As mentioned above, power consumption is a real problem. So is power density. We need to build larger and denser AI platforms to address emerging tasks and use cases. In many cases, connecting them electrically at the speeds and feeds demanded requires proximity, which leads to a power density problem. That limits our ability to add more AI components to a cluster and to scale further.
Optical is the only media that can address these points effectively.
Optical already connects racks together. In the next phase, optical will be deployed to connect assets within racks and then even inside system pods. Familiar protocols such as CXL will move to optical.

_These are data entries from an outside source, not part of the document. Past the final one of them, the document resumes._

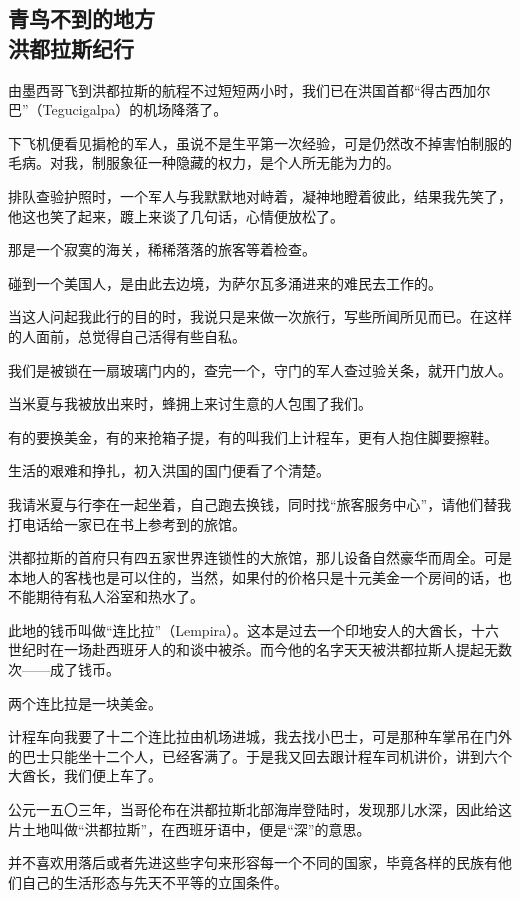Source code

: \subsection{青鸟不到的地方\\\small{洪都拉斯纪行}}
\par 由墨西哥飞到洪都拉斯的航程不过短短两小时，我们已在洪国首都“得古西加尔巴”（Tegucigalpa）的机场降落了。
\par 下飞机便看见掮枪的军人，虽说不是生平第一次经验，可是仍然改不掉害怕制服的毛病。对我，制服象征一种隐藏的权力，是个人所无能为力的。
\par 排队查验护照时，一个军人与我默默地对峙着，凝神地瞪着彼此，结果我先笑了，他这也笑了起来，踱上来谈了几句话，心情便放松了。
\par 那是一个寂寞的海关，稀稀落落的旅客等着检查。
\par 碰到一个美国人，是由此去边境，为萨尔瓦多涌进来的难民去工作的。
\par 当这人问起我此行的目的时，我说只是来做一次旅行，写些所闻所见而已。在这样的人面前，总觉得自己活得有些自私。
\par 我们是被锁在一扇玻璃门内的，查完一个，守门的军人查过验关条，就开门放人。
\par 当米夏与我被放出来时，蜂拥上来讨生意的人包围了我们。
\par 有的要换美金，有的来抢箱子提，有的叫我们上计程车，更有人抱住脚要擦鞋。
\par 生活的艰难和挣扎，初入洪国的国门便看了个清楚。
\par 我请米夏与行李在一起坐着，自己跑去换钱，同时找“旅客服务中心”，请他们替我打电话给一家已在书上参考到的旅馆。
\par 洪都拉斯的首府只有四五家世界连锁性的大旅馆，那儿设备自然豪华而周全。可是本地人的客栈也是可以住的，当然，如果付的价格只是十元美金一个房间的话，也不能期待有私人浴室和热水了。
\par 此地的钱币叫做“连比拉”（Lempira）。这本是过去一个印地安人的大酋长，十六世纪时在一场赴西班牙人的和谈中被杀。而今他的名字天天被洪都拉斯人提起无数次——成了钱币。
\par 两个连比拉是一块美金。
\par 计程车向我要了十二个连比拉由机场进城，我去找小巴士，可是那种车掌吊在门外的巴士只能坐十二个人，已经客满了。于是我又回去跟计程车司机讲价，讲到六个大酋长，我们便上车了。
\par 公元一五〇三年，当哥伦布在洪都拉斯北部海岸登陆时，发现那儿水深，因此给这片土地叫做“洪都拉斯”，在西班牙语中，便是“深”的意思。
\par 并不喜欢用落后或者先进这些字句来形容每一个不同的国家，毕竟各样的民族有他们自己的生活形态与先天不平等的立国条件。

Here is something to illustrate the scale of AI platforms. Consider a current 25 Tbps Ethernet switch. Putting redundancy, radix, and topology aside for simplicity, this switch can accommodate roughly 500 servers connected at a typical 50 gigabits per second. But how many top-end GPUs using 3.6Tb/s (published as 900GB/s aggregated) connectivity to connect to peer GPUs in a cluster could the switch accommodate? Seven. So, the need for more bandwidth is obviously there. Copper switches will remain a thriving market and continue to advance, but optical will start to absorb high-end switching tasks.

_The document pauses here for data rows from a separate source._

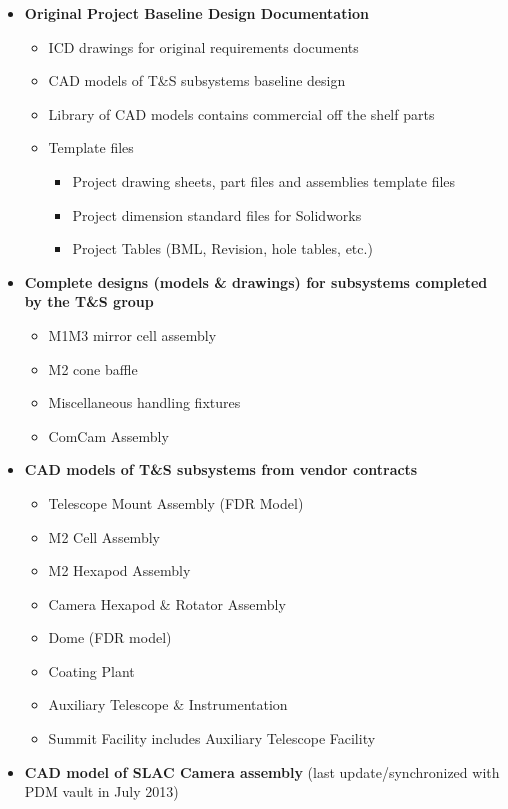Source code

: \begin{itemize}
	\item {\bf Original Project Baseline Design Documentation}
	\begin{itemize}
		\item ICD drawings for original requirements documents
		\item CAD models of T\&S subsystems baseline design
		\item Library of CAD models contains commercial off the shelf parts
		\item Template files
		\begin{itemize}
			\item Project drawing sheets, part files and assemblies template files
			\item Project dimension standard files for Solidworks
			\item Project Tables (BML, Revision, hole tables, etc.)
		\end{itemize}
	\end{itemize}

	\item {\bf Complete designs (models \& drawings) for subsystems completed by the T\&S group}
	\begin{itemize}
		\item M1M3 mirror cell assembly
		\item M2 cone baffle
		\item Miscellaneous handling fixtures
		\item ComCam Assembly
	\end{itemize}

	\item {\bf CAD models of T\&S subsystems from vendor contracts}
	\begin{itemize}
		\item Telescope Mount Assembly (FDR Model)
		\item M2 Cell Assembly
		\item M2 Hexapod Assembly
		\item Camera Hexapod \& Rotator Assembly
		\item Dome (FDR model)
		\item Coating Plant
		\item Auxiliary Telescope \& Instrumentation
		\item Summit Facility includes Auxiliary Telescope Facility
	\end{itemize}

	\item{\bf CAD model of SLAC Camera assembly} (last update/synchronized with PDM vault in July 2013)

\end{itemize}
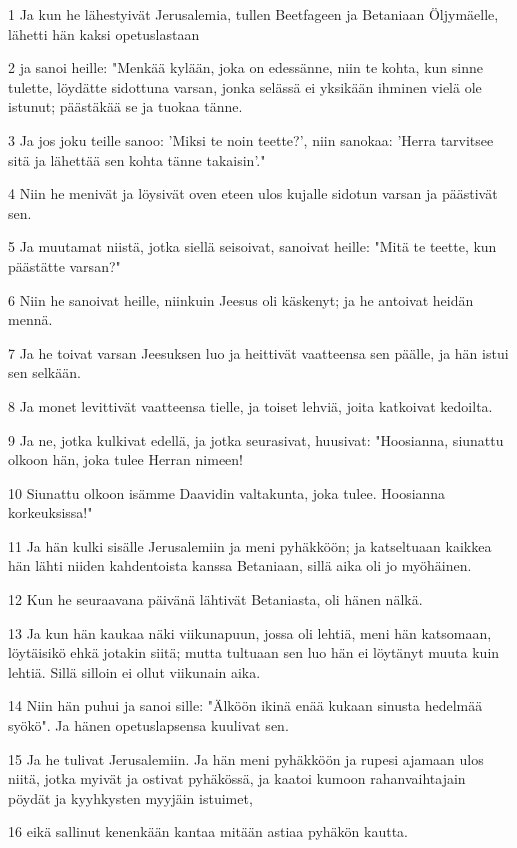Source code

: \par 1 Ja kun he lähestyivät Jerusalemia, tullen Beetfageen ja Betaniaan Öljymäelle, lähetti hän kaksi opetuslastaan
\par 2 ja sanoi heille: "Menkää kylään, joka on edessänne, niin te kohta, kun sinne tulette, löydätte sidottuna varsan, jonka selässä ei yksikään ihminen vielä ole istunut; päästäkää se ja tuokaa tänne.
\par 3 Ja jos joku teille sanoo: 'Miksi te noin teette?', niin sanokaa: 'Herra tarvitsee sitä ja lähettää sen kohta tänne takaisin'."
\par 4 Niin he menivät ja löysivät oven eteen ulos kujalle sidotun varsan ja päästivät sen.
\par 5 Ja muutamat niistä, jotka siellä seisoivat, sanoivat heille: "Mitä te teette, kun päästätte varsan?"
\par 6 Niin he sanoivat heille, niinkuin Jeesus oli käskenyt; ja he antoivat heidän mennä.
\par 7 Ja he toivat varsan Jeesuksen luo ja heittivät vaatteensa sen päälle, ja hän istui sen selkään.
\par 8 Ja monet levittivät vaatteensa tielle, ja toiset lehviä, joita katkoivat kedoilta.
\par 9 Ja ne, jotka kulkivat edellä, ja jotka seurasivat, huusivat: "Hoosianna, siunattu olkoon hän, joka tulee Herran nimeen!
\par 10 Siunattu olkoon isämme Daavidin valtakunta, joka tulee. Hoosianna korkeuksissa!"
\par 11 Ja hän kulki sisälle Jerusalemiin ja meni pyhäkköön; ja katseltuaan kaikkea hän lähti niiden kahdentoista kanssa Betaniaan, sillä aika oli jo myöhäinen.
\par 12 Kun he seuraavana päivänä lähtivät Betaniasta, oli hänen nälkä.
\par 13 Ja kun hän kaukaa näki viikunapuun, jossa oli lehtiä, meni hän katsomaan, löytäisikö ehkä jotakin siitä; mutta tultuaan sen luo hän ei löytänyt muuta kuin lehtiä. Sillä silloin ei ollut viikunain aika.
\par 14 Niin hän puhui ja sanoi sille: "Älköön ikinä enää kukaan sinusta hedelmää syökö". Ja hänen opetuslapsensa kuulivat sen.
\par 15 Ja he tulivat Jerusalemiin. Ja hän meni pyhäkköön ja rupesi ajamaan ulos niitä, jotka myivät ja ostivat pyhäkössä, ja kaatoi kumoon rahanvaihtajain pöydät ja kyyhkysten myyjäin istuimet,
\par 16 eikä sallinut kenenkään kantaa mitään astiaa pyhäkön kautta.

The rise of PAM4 (Pulse Amplitude Modulation 4) and Coherent DSPs (Digital Signal Processors), which tightly focus the light inside optical cables for communication inside and between data centers, has also put the optical industry on a more predictable path of progress: optical is no longer an artisanal business like it was in its early days. 1.6T (200G lambda) optical modules, coming soon, will increase bandwidth while reducing component count, cost, and power, depending on the configuration and workload.

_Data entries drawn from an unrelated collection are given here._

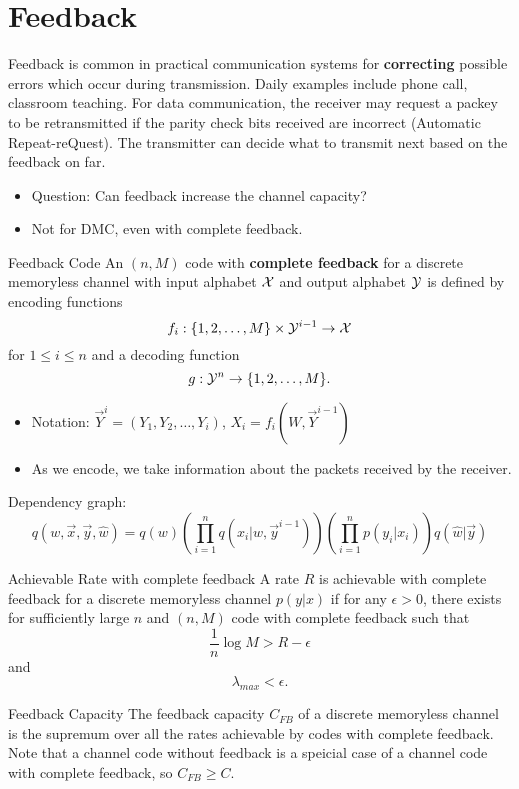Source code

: \documentclass[../main.tex]{subfiles}
\begin{document}
 
 \section{Feedback}
Feedback is common in practical communication systems for \textbf{correcting} possible errors which occur during transmission. Daily examples include phone call, classroom teaching. 
\newline
For data communication, the receiver may request a packey to be retransmitted if the parity check bits received are incorrect (Automatic Repeat-reQuest). The transmitter can decide what to transmit next based on the feedback on far.
\begin{itemize}
    \item Question: Can feedback increase the channel capacity?
    \item Not for DMC, even with complete feedback.
\end{itemize}
\begin{gbox}{Feedback Code}
    An $(n,M)$ code with \textbf{complete feedback} for a discrete memoryless channel with input alphabet $\mathcal{X}$ and output alphabet $\mathcal{Y}$ is defined by encoding functions \[
    f_i:\{1,2,\dots,M\}\times \mathcal{Y}^{i-1}\to \mathcal{X}
    \]
    for $1\leq i\leq n$ and a decoding function \[
    g:\mathcal{Y}^n \to \{1,2,\dots, M\}.
    \]
\begin{itemize}
    \item Notation: $\vec Y^{i}=(Y_1,Y_2,\dots, Y_i)$, $X_i=f_i(W,\vec Y^{i-1})$
    \item As we encode, we take information about the packets received by the receiver.
\end{itemize}
\end{gbox}
Dependency graph:
\[
q(w,\vec x,\vec y,\hat{w}) = q(w)(\prod_{i=1}^n q(x_i|w,\vec y^{i-1}))(\prod_{i=1}^np(y_i|x_i))q(\hat{w}|\vec y)
\]
\begin{gbox}{Achievable Rate with complete feedback}
    A rate $R$ is achievable with complete feedback for a discrete memoryless channel $p(y|x)$ if for any $\epsilon > 0$, there exists for sufficiently large $n$ and $(n,M)$ code with complete feedback such that \[
    \frac{1}{n}\log M > R-\epsilon
    \] and \[
    \lambda_{max} < \epsilon.
    \]
\end{gbox}
\begin{gbox}{Feedback Capacity}
The feedback capacity $C_{FB}$ of a discrete memoryless channel is the supremum over all the rates achievable by codes with complete feedback.
\newline
Note that a channel code without feedback is a speicial case of a channel code with complete feedback, so $C_{FB}\geq C$.
\end{gbox}
\end{document}
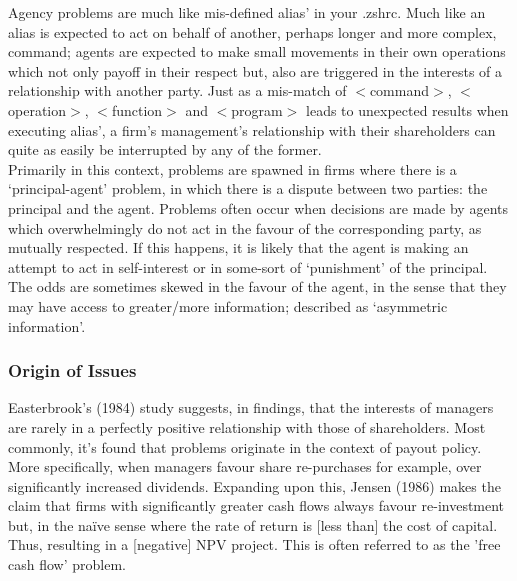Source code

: \documentclass[11pt, english]{article}
\begin{document}
	Agency problems are much like mis-defined alias' in your .zshrc. Much like an alias is expected to act on behalf of another, perhaps longer and more complex, command; agents are expected to make small movements in their own operations which not only payoff in their respect but, also are triggered in the interests of a relationship with another party. Just as a mis-match of $<$command$>$, $<$operation$>$, $<$function$>$ and $<$program$>$ leads to unexpected results when executing alias', a firm's management's relationship with their shareholders can quite as easily be interrupted by any of the former.\\

	Primarily in this context, problems are spawned in firms where there is a `principal-agent' problem, in which there is a dispute between two parties: the principal and the agent. Problems often occur when decisions are made by agents which overwhelmingly do not act in the favour of the corresponding party, as mutually respected. If this happens, it is likely that the agent is making an attempt to act in self-interest or in some-sort of `punishment' of the principal. The odds are sometimes skewed in the favour of the agent, in the sense that they may have access to greater/more information; described as `asymmetric information'.

		\subsubsection*{Origin of Issues}

	Easterbrook's (1984) study suggests, in findings, that the interests of managers are rarely in a perfectly positive relationship with those of shareholders. Most commonly, it's found that problems originate in the context of payout policy. More specifically, when managers favour share re-purchases for example, over significantly increased dividends. Expanding upon this, Jensen (1986) makes the claim that firms with significantly greater cash flows always favour re-investment but, in the naïve sense where the rate of return is [less than] the cost of capital. Thus, resulting in a [negative] NPV project. This is often referred to as the 'free cash flow' problem.\\
\end{document}
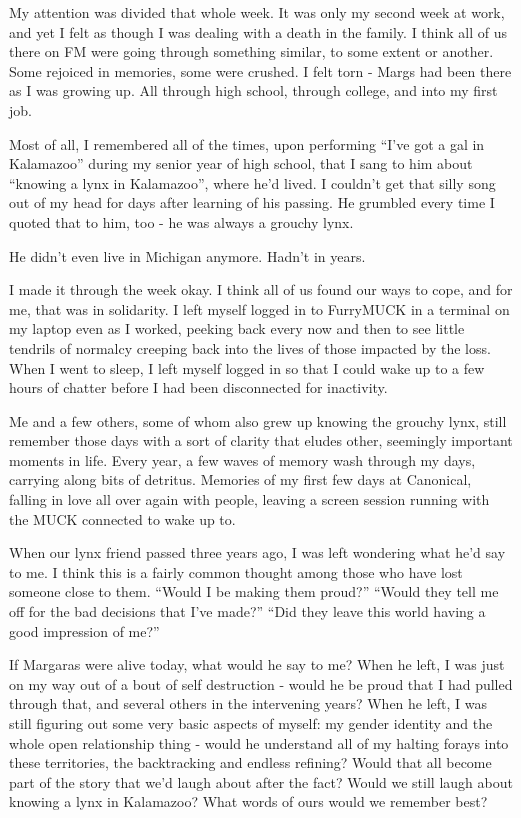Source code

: My attention was divided that whole week. It was only my second week at work, and yet I felt as though I was dealing with a death in the family. I think all of us there on FM were going through something similar, to some extent or another. Some rejoiced in memories, some were crushed. I felt torn - Margs had been there as I was growing up. All through high school, through college, and into my first job.

Most of all, I remembered all of the times, upon performing ``I've got a gal in Kalamazoo'' during my senior year of high school, that I sang to him about ``knowing a lynx in Kalamazoo'', where he'd lived. I couldn't get that silly song out of my head for days after learning of his passing. He grumbled every time I quoted that to him, too - he was always a grouchy lynx.

He didn't even live in Michigan anymore. Hadn't in years.

I made it through the week okay. I think all of us found our ways to cope, and for me, that was in solidarity. I left myself logged in to FurryMUCK in a terminal on my laptop even as I worked, peeking back every now and then to see little tendrils of normalcy creeping back into the lives of those impacted by the loss. When I went to sleep, I left myself logged in so that I could wake up to a few hours of chatter before I had been disconnected for inactivity.

Me and a few others, some of whom also grew up knowing the grouchy lynx, still remember those days with a sort of clarity that eludes other, seemingly important moments in life. Every year, a few waves of memory wash through my days, carrying along bits of detritus. Memories of my first few days at Canonical, falling in love all over again with people, leaving a screen session running with the MUCK connected to wake up to.

When our lynx friend passed three years ago, I was left wondering what he'd say to me. I think this is a fairly common thought among those who have lost someone close to them. ``Would I be making them proud?'' ``Would they tell me off for the bad decisions that I've made?'' ``Did they leave this world having a good impression of me?''

If Margaras were alive today, what would he say to me? When he left, I was just on my way out of a bout of self destruction - would he be proud that I had pulled through that, and several others in the intervening years? When he left, I was still figuring out some very basic aspects of myself: my gender identity and the whole open relationship thing - would he understand all of my halting forays into these territories, the backtracking and endless refining? Would that all become part of the story that we'd laugh about after the fact? Would we still laugh about knowing a lynx in Kalamazoo? What words of ours would we remember best?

When and how optical technology gets integrated into chips remains a heated debate. Pluggable optical modules will remain the standard for general purpose workloads for the next several years for a host of reasons: steadily improving performance, an extensive ecosystem, customer choice, etc. Co-packaged solutions, however, may get deployed inside AI clusters at an earlier date. Reliability and performance for co-packaged optics still need to be proven, but the bandwidth, efficiency and power density gains potentially possible through co-packaged optics will encourage research, which in turn could lead to breakthroughs.
- AI training will be localized. Training a single model that knows everything and continues to get smarter all the time is questionable at scale.
A different approach may be to train a “generic” model in the cloud that has a generic capability, and then retrain it at the edge per the specifics of the area, the usage, the target audience, etc. Then, we can consider interconnecting all the optimized models between themselves to create this super-model that knows everything, just like the internet is composed of many websites. Potentially, this can be all transparent to the user.
An example from humans: a child picks up an ability to speak and interact with other humans right from day one. This is part of the human operating system that evolution has trained us with. Then, based on the surrounding local environment, the child “fine tunes” this inherit trained capability with the relevant language, knowledge, behavior, etc. Same human learning script can work with artificial machine learning, too.
Energy consumption and computing cycles would fall while consumer satisfaction would rise, getting better and more relevant responses.